- Born: 8 June 1910 Durham, England
- Died: 14 June 2010 (aged 100)
- Occupation: Politician
- Political party: Labour Party
- Criminal charge: Corruption
- Criminal penalty: 3 years imprisonment

= Andrew Cunningham (politician) =

Andrew Cunningham (8 June 1910 - 14 June 2010) was a political figure and union leader in North East England. Born in Durham, he was jailed for his role in the Poulson scandal of 1974. He lived most of his life in Chester-le-Street.

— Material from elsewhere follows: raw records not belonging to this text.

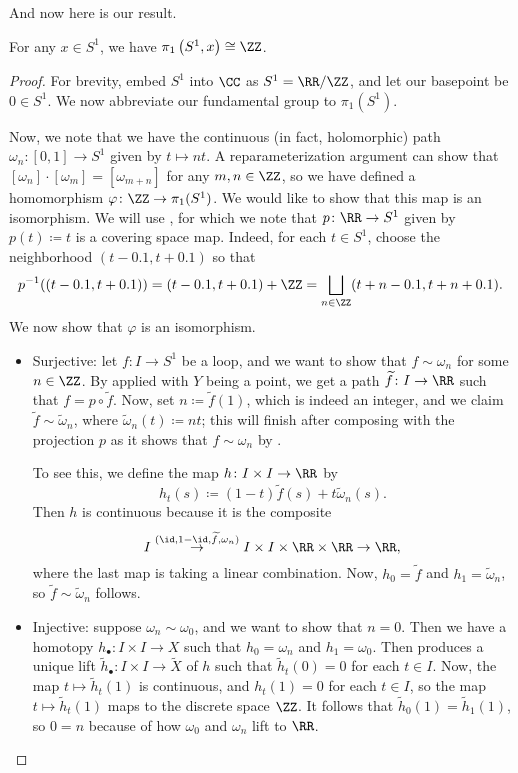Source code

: \documentclass[../notes.tex]{subfiles}
\begin{document}
And now here is our result.
\begin{theorem} \label{thm:pi1-s1}
	For any $x\in S^1$, we have $\pi_1\left(S^1,x\right)\cong\ZZ$.
\end{theorem}
\begin{proof}
	For brevity, embed $S^1$ into $\CC$ as $S^1=\RR/\ZZ$, and let our basepoint be $0\in S^1$. We now abbreviate our fundamental group to $\pi_1\left(S^1\right)$.
	
	Now, we note that we have the continuous (in fact, holomorphic) path $\omega_n\colon[0,1]\to S^1$ given by $t\mapsto nt$. A reparameterization argument can show that $[\omega_n]\cdot[\omega_m]=[\omega_{m+n}]$ for any $m,n\in\ZZ$, so we have defined a homomorphism $\varphi\colon\ZZ\to\pi_1(S^1)$. We would like to show that this map is an isomorphism. We will use , for which we note that $p\colon\RR\to S^1$ given by $p(t)\coloneqq t$ is a covering space map. Indeed, for each $t\in S^1$, choose the neighborhood $(t-0.1,t+0.1)$ so that
	\[p^{-1}((t-0.1,t+0.1))=(t-0.1,t+0.1)+\ZZ=\bigsqcup_{n\in\ZZ}(t+n-0.1,t+n+0.1).\]
	We now show that $\varphi$ is an isomorphism.
	\begin{itemize}
		\item Surjective: let $f\colon I\to S^1$ be a loop, and we want to show that $f\sim\omega_n$ for some $n\in\ZZ$. By  applied with $Y$ being a point, we get a path $\widetilde f\colon I\to\RR$ such that $f=p\circ\widetilde f$. Now, set $n\coloneqq\widetilde f(1)$, which is indeed an integer, and we claim $\widetilde f\sim\widetilde\omega_n$, where $\widetilde\omega_n(t)\coloneqq nt$; this will finish after composing with the projection $p$ as it shows that $f\sim\omega_n$ by .

		To see this, we define the map $h\colon I\times I\to\RR$ by
		\[h_t(s)\coloneqq(1-t)\widetilde f(s)+t\widetilde\omega_n(s).\]
		Then $h$ is continuous because it is the composite
		\[I\stackrel{(\id,1-\id,\widetilde f,\omega_n)}\to I\times I\times\RR\times\RR\to\RR,\]
		where the last map is taking a linear combination. Now, $h_0=\widetilde f$ and $h_1=\widetilde\omega_n$, so $\widetilde f\sim\widetilde\omega_n$ follows.
		
		\item Injective: suppose $\omega_n\sim\omega_0$, and we want to show that $n=0$. Then we have a homotopy $h_\bullet\colon I\times I\to X$ such that $h_0=\omega_n$ and $h_1=\omega_0$. Then  produces a unique lift $\widetilde h_\bullet\colon I\times I\to\widetilde X$ of $h$ such that $\widetilde h_t(0)=0$ for each $t\in I$. Now, the map $t\mapsto\widetilde h_t(1)$ is continuous, and $h_t(1)=0$ for each $t\in I$, so the map $t\mapsto\widetilde h_t(1)$ maps to the discrete space $\ZZ$. It follows that $\widetilde h_0(1)=\widetilde h_1(1)$, so $0=n$ because of how $\omega_0$ and $\omega_n$ lift to $\RR$.
		\qedhere
	\end{itemize}
\end{proof}
\end{document}
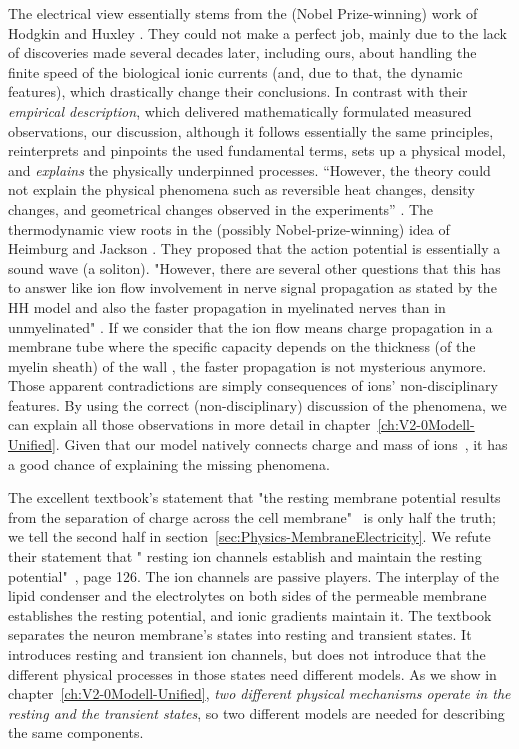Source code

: \ifx\magyar\undefined
The electrical view essentially stems from the (Nobel Prize-winning) work of Hodgkin and Huxley \cite{HodgkinHuxley:1952}. They could not make a perfect job, mainly due to the lack of
discoveries made several decades later, including ours, about handling
the finite speed of the biological ionic currents (and, due to that, the dynamic features), which drastically change
their conclusions. In contrast with their \textit{empirical description}, which delivered mathematically formulated measured observations, our discussion, although it follows essentially
the same principles, reinterprets and pinpoints the used fundamental terms, sets up a physical model, and \textit{explains} the physically underpinned processes. ``However, the theory could not explain the physical
phenomena such as reversible heat changes, density changes,
and geometrical changes observed in the experiments'' \cite{ComparisonHHandSoliton:2010}.
The thermodynamic view roots in the (possibly Nobel-prize-winning)
idea of Heimburg and Jackson \cite{SolitonPropagation:2005}. They proposed that the action potential is essentially a sound wave (a soliton). "However, there are several other questions that this has to answer like ion flow involvement in nerve signal propagation as stated by the \gls{HH} model and also the faster propagation in myelinated nerves than in unmyelinated" \cite{ComparisonHHandSoliton:2010}.
If we consider that the ion flow means charge propagation in a membrane tube where the specific capacity depends on the thickness (of the myelin sheath) of the wall \cite{VeghUnifiedCrossdisciplinaryModel:2026}, the faster propagation is not mysterious anymore.
Those apparent contradictions are simply consequences of ions' non-disciplinary features.
By using the correct (non-disciplinary) discussion of the phenomena,
we can explain all those observations in more detail in chapter~\ref{ch:V2-0Modell-Unified}.
Given that
our model natively connects charge and mass of ions~\cite{VeghNon-ordinaryLaws:2025}, it has a good chance of explaining the missing phenomena.


The excellent textbook's statement that "the resting membrane potential results
from the separation of charge across the
cell membrane"~\cite{PrinciplesNeuralScience:2013} is only half the truth; we tell the second half in section~\ref{sec:Physics-MembraneElectricity}. 
We refute their statement that "%
resting ion channels
establish and maintain the resting potential"~\cite{PrinciplesNeuralScience:2013}, page 126.
The ion channels are passive players. The interplay of 
the lipid condenser and the electrolytes on both sides
of the permeable membrane establishes the resting potential, and ionic gradients maintain it.
The textbook separates the neuron membrane's states into resting and transient states. 
It introduces resting and transient ion channels,
but does not introduce that the different physical processes in those states need different models. 
As we show in chapter~\ref{ch:V2-0Modell-Unified}, \textit{two different physical mechanisms
operate in the resting and the transient states}, so two different models are needed for describing the same components.

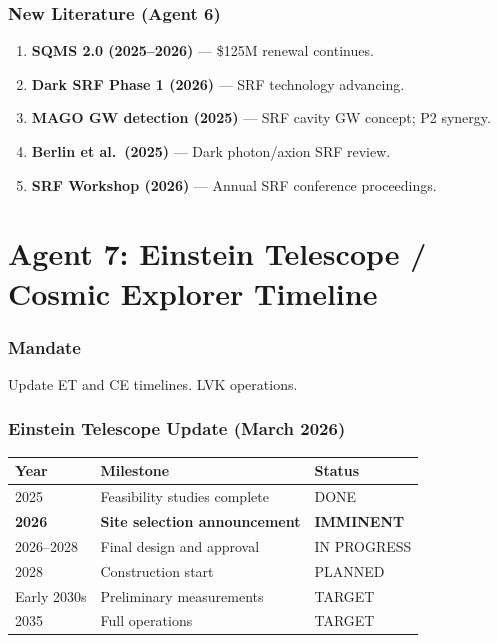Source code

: \documentclass[11pt,a4paper]{article}
\begin{document}
\section{New Literature (Agent 6)}

\begin{enumerate}
\item \textbf{SQMS 2.0 (2025--2026)} --- \$125M renewal continues.
\item \textbf{Dark SRF Phase 1 (2026)} --- SRF technology advancing.
\item \textbf{MAGO GW detection (2025)} --- SRF cavity GW concept; P2 synergy.
\item \textbf{Berlin et al.\ (2025)} --- Dark photon/axion SRF review.
\item \textbf{SRF Workshop (2026)} --- Annual SRF conference proceedings.
\end{enumerate}


\part{Agent 7: Einstein Telescope / Cosmic Explorer Timeline}
\label{part:agent7}

\section{Mandate}

Update ET and CE timelines. LVK operations.

\section{Einstein Telescope Update (March 2026)}

\begin{center}
\begin{tabular}{lll}
\toprule
\textbf{Year} & \textbf{Milestone} & \textbf{Status} \\
\midrule
2025 & Feasibility studies complete & DONE \\
\textbf{2026} & \textbf{Site selection announcement} & \textbf{IMMINENT} \\
2026--2028 & Final design and approval & IN PROGRESS \\
2028 & Construction start & PLANNED \\
Early 2030s & Preliminary measurements & TARGET \\
2035 & Full operations & TARGET \\
\bottomrule
\end{tabular}
\end{center}
\end{document}
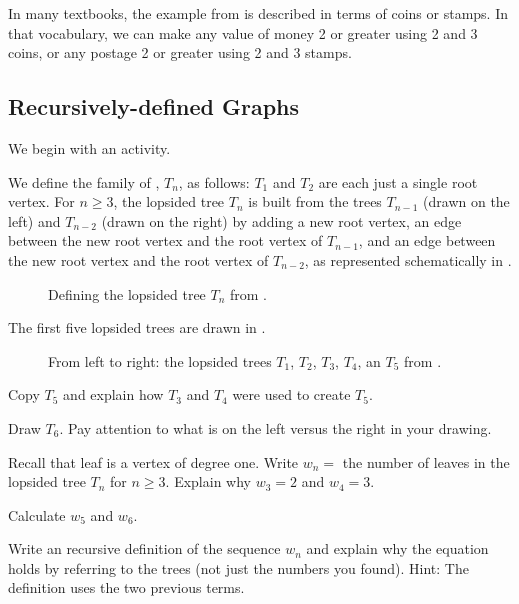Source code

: In many textbooks, the example from  is described in terms of coins or stamps.  In that vocabulary, we can make any value of money 2{\textcent} or greater using 2{\textcent} and 3{\textcent} coins, or any postage 2{\textcent} or greater using 2{\textcent} and 3{\textcent} stamps.


\newcommand{\subrecgraphs}{Recursively-defined Graphs} %
\subsection{\subrecgraphs}
\label{sub_rec_def_graphs}

We begin with an activity.

\begin{act}
\label{act_rec_trees}
    We define the family of , $T_n$, as follows:  $T_1$ and $T_2$ are each just a single root vertex. For $n\ge3$, the lopsided tree $T_n$ is built from the trees $T_{n-1}$ (drawn on the left) and $T_{n-2}$ (drawn on the right) by adding a new root vertex, an edge between the new root vertex and the root vertex of $T_{n-1}$, and an edge between the new root vertex and the root vertex of $T_{n-2}$, as represented schematically in .  
        \begin{figure}[hbtp]
            \centering
            
            \caption{Defining the lopsided tree $T_n$ from .}
            \label{figure_rec_trees_defn}
        \end{figure}
    
    The first five lopsided trees are drawn in .
        \begin{figure}[hbtp]
            \centering
            
            \caption{From left to right: the lopsided trees $T_1$, $T_2$, $T_3$, $T_4$, an $T_5$ from .}
            \label{figure_rec_trees_first_four}
        \end{figure}
        \begin{actpart}
            \item Copy $T_5$ and explain how $T_3$ and $T_4$ were used to create $T_5$.
            \item Draw $T_6$.  Pay attention to what is on the left versus the right in your drawing. 
            \item Recall that leaf is a vertex of degree one.  Write $w_n=$ the number of leaves in the lopsided tree $T_n$ for $n \ge 3$.  Explain why $w_3=2$ and $w_4=3$.
            \item Calculate $w_5$ and $w_6$.
            \item \label{part_rec_trees_leaves} Write an recursive definition of the sequence $w_n$  and explain why the equation holds by referring to the trees (not just the numbers you found).  Hint: The definition uses the two previous terms.
        \end{actpart}
\end{act}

At the height of his career in 1971 he held the following positions:

- Member of the National Executive Committee (NEC) of the Labour Party
- Chairman of the Chester-le-Street and the Northern Region Executive of the Labour Party
- Head of the Northern District of the National Union of General and Municipal Workers (NUGMW) (the biggest union in the north-east, succeeding John Yarwood MBE)
- Alderman of Durham County Council
- Member of the Chester-le-Street town council
- Chairman of Durham Police Authority
- Chairman of Newcastle Airport Consultative Committee
- Member of the Northumbrian River Authority
- Member of the Peterlee New Town Development Corporation
- Member of the Tyneside Passenger Transport Authority

His role with the GMWU in particular gave him considerable influence, via the Trade Union block vote, in the selection of Labour Party parliamentary candidates. The Poulson scandal also destroyed the careers of T. Dan Smith and the Conservative Home Secretary, Reginald Maudling. Cunningham was sentenced to five years imprisonment, reduced to three on appeal. He was paroled from Ford Open Prison in June 1976.

He was the father of Labour politician Jack Cunningham and two other children.